ИСТИНА

Pulsed laser ablation of silicon in different liquids is a powerful modern tool to produce a variety of nanoparticles with desirable size, physical and chemical properties. Silicon nanoparticles (Si-NPs) fabricated by this technique have potential in different biomedical applications due to high biocompatibility and biodegradability of nanostructured silicon. Note that high-yield production of Si-NPs is quite time-consuming and requires employment of a powerful laser with high pulse repetition rate. To enhance the efficiency of Si-NPs fabrication, we suggest using preliminary nano- or microstructured silicon instead of traditionally used monocrystalline silicon (c-Si) targets. In our work we use silicon nanowire (Si-NW) arrays and mechanically grinded microparticles as targets for picosecond (1064 nm, 34 ps, 10 Hz) laser ablation in water and ethanol. Measurement of the ablation thresholds for Si-NWs targets in liquids revealed that these values are several times less in comparison to the corresponding ones for c-Si. Thus, this approach allowed to increase the ablation product yield. Similar tendency is observed for laser fragmentation of the silicon microparticles.
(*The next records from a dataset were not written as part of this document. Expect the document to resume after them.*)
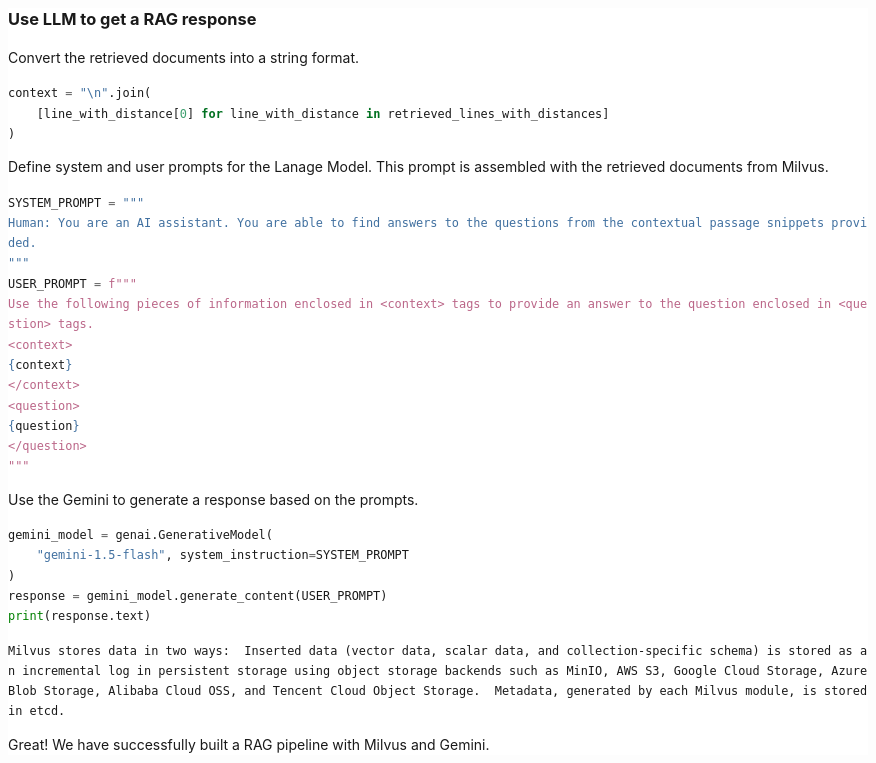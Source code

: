 
### Use LLM to get a RAG response

Convert the retrieved documents into a string format.


```python
context = "\n".join(
    [line_with_distance[0] for line_with_distance in retrieved_lines_with_distances]
)
```

Define system and user prompts for the Lanage Model. This prompt is assembled with the retrieved documents from Milvus.


```python
SYSTEM_PROMPT = """
Human: You are an AI assistant. You are able to find answers to the questions from the contextual passage snippets provided.
"""
USER_PROMPT = f"""
Use the following pieces of information enclosed in <context> tags to provide an answer to the question enclosed in <question> tags.
<context>
{context}
</context>
<question>
{question}
</question>
"""
```

Use the Gemini to generate a response based on the prompts.


```python
gemini_model = genai.GenerativeModel(
    "gemini-1.5-flash", system_instruction=SYSTEM_PROMPT
)
response = gemini_model.generate_content(USER_PROMPT)
print(response.text)
```

    Milvus stores data in two ways:  Inserted data (vector data, scalar data, and collection-specific schema) is stored as an incremental log in persistent storage using object storage backends such as MinIO, AWS S3, Google Cloud Storage, Azure Blob Storage, Alibaba Cloud OSS, and Tencent Cloud Object Storage.  Metadata, generated by each Milvus module, is stored in etcd.
    


Great! We have successfully built a RAG pipeline with Milvus and Gemini.

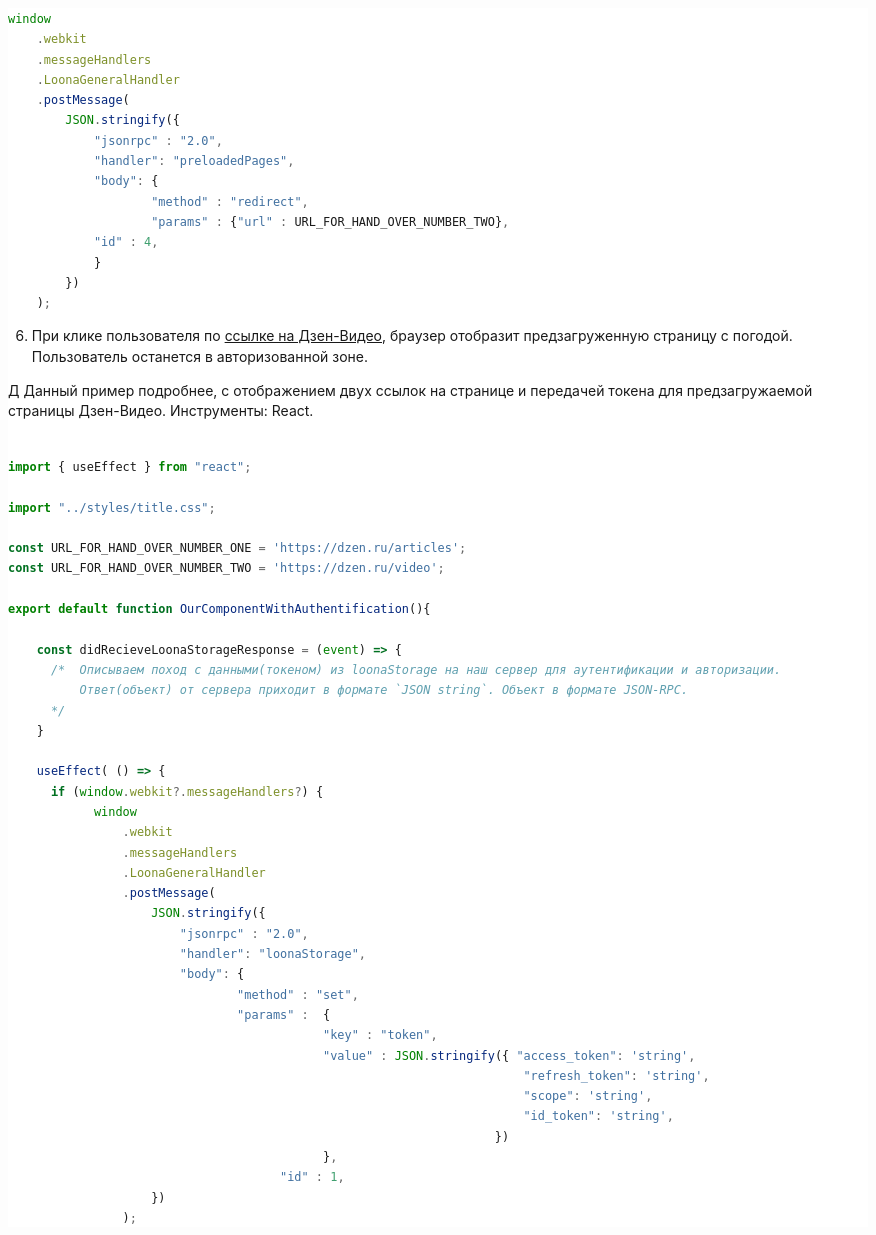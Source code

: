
 ```javascript
window
    .webkit
    .messageHandlers
    .LoonaGeneralHandler
    .postMessage(
        JSON.stringify({
            "jsonrpc" : "2.0",
            "handler": "preloadedPages",
            "body": {
                    "method" : "redirect",
                    "params" : {"url" : URL_FOR_HAND_OVER_NUMBER_TWO},
            "id" : 4,
            }
        })
    );
```
6) При клике пользователя по <ins>ссылке на Дзен-Видео</ins>, браузер отобразит предзагруженную страницу с погодой. Пользователь останется в авторизованной зоне.  

Д
Данный пример подробнее, с отображением двух ссылок на странице и передачей токена для предзагружаемой страницы Дзен-Видео. 
Инструменты: React.
```javascript

import { useEffect } from "react";

import "../styles/title.css";

const URL_FOR_HAND_OVER_NUMBER_ONE = 'https://dzen.ru/articles';
const URL_FOR_HAND_OVER_NUMBER_TWO = 'https://dzen.ru/video';

export default function OurComponentWithAuthentification(){
  
    const didRecieveLoonaStorageResponse = (event) => {
      /*  Описываем поход с данными(токеном) из loonaStorage на наш сервер для аутентификации и авторизации.
          Ответ(объект) от сервера приходит в формате `JSON string`. Объект в формате JSON-RPC.
      */
    }

    useEffect( () => {
      if (window.webkit?.messageHandlers?) {
            window
                .webkit
                .messageHandlers
                .LoonaGeneralHandler
                .postMessage(
                    JSON.stringify({
                        "jsonrpc" : "2.0",
                        "handler": "loonaStorage",
                        "body": {
                                "method" : "set",
                                "params" :  {
                                            "key" : "token",
                                            "value" : JSON.stringify({ "access_token": 'string',
                                                                        "refresh_token": 'string',
                                                                        "scope": 'string',
                                                                        "id_token": 'string',
                                                                    })
                                            },
                                      "id" : 1,
                    })
                );
```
According to scanning electron microscopy and atomic force microscopy studies, Si-NP sizes are in the range of 5 – 170 nm depending on the used target and buffer liquid. Raman spectroscopy analysis revealed almost perfect crystallinity of the formed Si-NPs. The Si-NPs ablated in ethanol exhibit fluorescence emission in the range of 600 – 900 nm. We assume that the observed fluorescence caused by defects in the studied nanocrystalline structures. Spectrophotometry measurements of the ablated Si-NPs suspensions revealed that scattering coefficient reaches value of ~ 1 mm-1 in the spectral range of 400 – 1000 nm indicating their potential as contrast agents in biomedical imaging. Thus, pulsed laser ablation of Si-NW arrays and silicon microparticles provide high-yield fabrication of Si-NPs with relatively small size and high level of crystallinity, that are promising as fluorescence markers and scattering contrast agents in bioimaging.